┌─ Listed entries

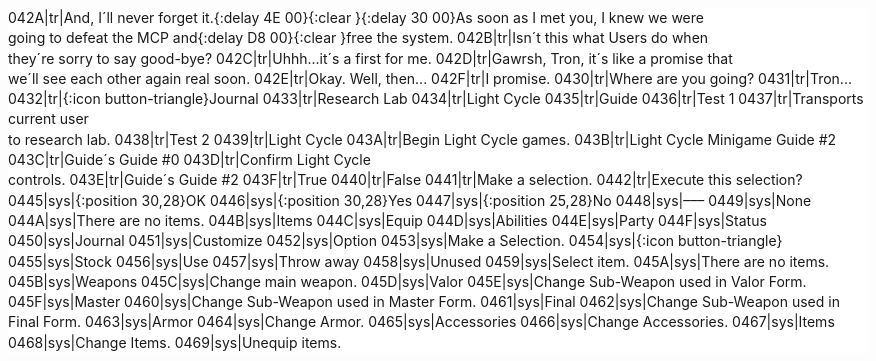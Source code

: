 042A|tr|And, I´ll never forget it.{:delay 4E 00}{:clear }{:delay 30 00}As soon as I met you, I knew we were<br/>going to defeat the MCP and{:delay D8 00}{:clear }free the system.
042B|tr|Isn´t this what Users do when<br/>they´re sorry to say good-bye?
042C|tr|Uhhh...it´s a first for me.
042D|tr|Gawrsh, Tron, it´s like a promise that<br/>we´ll see each other again real soon.
042E|tr|Okay. Well, then...
042F|tr|I promise.
0430|tr|Where are you going?
0431|tr|Tron...
0432|tr|{:icon button-triangle}Journal
0433|tr|Research Lab
0434|tr|Light Cycle
0435|tr|Guide
0436|tr|Test 1
0437|tr|Transports current user<br/>to research lab.
0438|tr|Test 2
0439|tr|Light Cycle
043A|tr|Begin Light Cycle games.
043B|tr|Light Cycle Minigame Guide #2
043C|tr|Guide´s Guide #0
043D|tr|Confirm Light Cycle<br/>controls.
043E|tr|Guide´s Guide #2
043F|tr|True
0440|tr|False
0441|tr|Make a selection.
0442|tr|Execute this selection?
0445|sys|{:position 30,28}OK
0446|sys|{:position 30,28}Yes
0447|sys|{:position 25,28}No
0448|sys|–––
0449|sys|None
044A|sys|There are no items.
044B|sys|Items
044C|sys|Equip
044D|sys|Abilities
044E|sys|Party
044F|sys|Status
0450|sys|Journal
0451|sys|Customize
0452|sys|Option
0453|sys|Make a Selection.
0454|sys|{:icon button-triangle}
0455|sys|Stock
0456|sys|Use
0457|sys|Throw away
0458|sys|Unused
0459|sys|Select item.
045A|sys|There are no items.
045B|sys|Weapons
045C|sys|Change main weapon.
045D|sys|Valor
045E|sys|Change Sub-Weapon used in Valor Form.
045F|sys|Master
0460|sys|Change Sub-Weapon used in Master Form.
0461|sys|Final
0462|sys|Change Sub-Weapon used in Final Form.
0463|sys|Armor
0464|sys|Change Armor.
0465|sys|Accessories
0466|sys|Change Accessories.
0467|sys|Items
0468|sys|Change Items.
0469|sys|Unequip items.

└─

Task requirements: All lines that contain the word "triangle" must be copied from the records above.

Response for this exercise:
0432|tr|{:icon button-triangle}Journal
0454|sys|{:icon button-triangle}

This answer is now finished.